### Exercise requirements:
Could every entry be set down once more, exactly as given?

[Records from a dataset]
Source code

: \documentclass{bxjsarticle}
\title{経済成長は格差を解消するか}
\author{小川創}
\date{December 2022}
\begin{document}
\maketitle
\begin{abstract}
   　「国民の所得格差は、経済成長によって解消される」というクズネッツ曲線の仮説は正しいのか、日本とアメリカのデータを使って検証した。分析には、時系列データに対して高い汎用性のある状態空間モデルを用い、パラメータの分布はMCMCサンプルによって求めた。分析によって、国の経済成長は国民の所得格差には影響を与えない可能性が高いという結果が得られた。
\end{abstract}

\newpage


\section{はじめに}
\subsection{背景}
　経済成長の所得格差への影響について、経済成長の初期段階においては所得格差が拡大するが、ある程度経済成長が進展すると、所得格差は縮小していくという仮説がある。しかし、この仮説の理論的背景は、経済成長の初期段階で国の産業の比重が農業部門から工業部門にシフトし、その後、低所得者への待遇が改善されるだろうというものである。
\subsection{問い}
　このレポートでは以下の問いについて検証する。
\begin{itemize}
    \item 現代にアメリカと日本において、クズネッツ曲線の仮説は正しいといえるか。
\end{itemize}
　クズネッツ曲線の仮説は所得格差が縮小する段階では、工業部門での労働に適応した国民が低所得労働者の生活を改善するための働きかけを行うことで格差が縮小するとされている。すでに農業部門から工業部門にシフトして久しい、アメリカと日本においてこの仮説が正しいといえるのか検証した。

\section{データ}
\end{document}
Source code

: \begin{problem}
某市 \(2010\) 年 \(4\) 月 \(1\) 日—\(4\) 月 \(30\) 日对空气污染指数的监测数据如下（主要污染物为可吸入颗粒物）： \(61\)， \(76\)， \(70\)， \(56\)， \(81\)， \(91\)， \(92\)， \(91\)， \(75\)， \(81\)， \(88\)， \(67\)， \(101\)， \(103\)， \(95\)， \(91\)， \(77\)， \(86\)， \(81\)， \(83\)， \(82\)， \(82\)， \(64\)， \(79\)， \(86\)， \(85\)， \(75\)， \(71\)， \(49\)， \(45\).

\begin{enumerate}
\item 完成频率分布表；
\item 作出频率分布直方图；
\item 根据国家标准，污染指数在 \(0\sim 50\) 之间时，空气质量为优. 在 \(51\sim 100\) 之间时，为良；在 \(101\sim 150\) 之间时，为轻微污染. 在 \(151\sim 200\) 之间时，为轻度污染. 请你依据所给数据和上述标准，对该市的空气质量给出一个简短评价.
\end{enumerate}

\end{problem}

### Solved problem:
Source code

: \documentclass{bxjsarticle}
\title{経済成長は格差を解消するか}
\author{小川創}
\date{December 2022}
\begin{document}
\maketitle
\begin{abstract}
   　「国民の所得格差は、経済成長によって解消される」というクズネッツ曲線の仮説は正しいのか、日本とアメリカのデータを使って検証した。分析には、時系列データに対して高い汎用性のある状態空間モデルを用い、パラメータの分布はMCMCサンプルによって求めた。分析によって、国の経済成長は国民の所得格差には影響を与えない可能性が高いという結果が得られた。
\end{abstract}

\newpage


\section{はじめに}
\subsection{背景}
　経済成長の所得格差への影響について、経済成長の初期段階においては所得格差が拡大するが、ある程度経済成長が進展すると、所得格差は縮小していくという仮説がある。しかし、この仮説の理論的背景は、経済成長の初期段階で国の産業の比重が農業部門から工業部門にシフトし、その後、低所得者への待遇が改善されるだろうというものである。
\subsection{問い}
　このレポートでは以下の問いについて検証する。
\begin{itemize}
    \item 現代にアメリカと日本において、クズネッツ曲線の仮説は正しいといえるか。
\end{itemize}
　クズネッツ曲線の仮説は所得格差が縮小する段階では、工業部門での労働に適応した国民が低所得労働者の生活を改善するための働きかけを行うことで格差が縮小するとされている。すでに農業部門から工業部門にシフトして久しい、アメリカと日本においてこの仮説が正しいといえるのか検証した。

\section{データ}
\end{document}
Source code

: \begin{problem}
某市 \(2010\) 年 \(4\) 月 \(1\) 日—\(4\) 月 \(30\) 日对空气污染指数的监测数据如下（主要污染物为可吸入颗粒物）： \(61\)， \(76\)， \(70\)， \(56\)， \(81\)， \(91\)， \(92\)， \(91\)， \(75\)， \(81\)， \(88\)， \(67\)， \(101\)， \(103\)， \(95\)， \(91\)， \(77\)， \(86\)， \(81\)， \(83\)， \(82\)， \(82\)， \(64\)， \(79\)， \(86\)， \(85\)， \(75\)， \(71\)， \(49\)， \(45\).

\begin{enumerate}
\item 完成频率分布表；
\item 作出频率分布直方图；
\item 根据国家标准，污染指数在 \(0\sim 50\) 之间时，空气质量为优. 在 \(51\sim 100\) 之间时，为良；在 \(101\sim 150\) 之间时，为轻微污染. 在 \(151\sim 200\) 之间时，为轻度污染. 请你依据所给数据和上述标准，对该市的空气质量给出一个简短评价.
\end{enumerate}

\end{problem}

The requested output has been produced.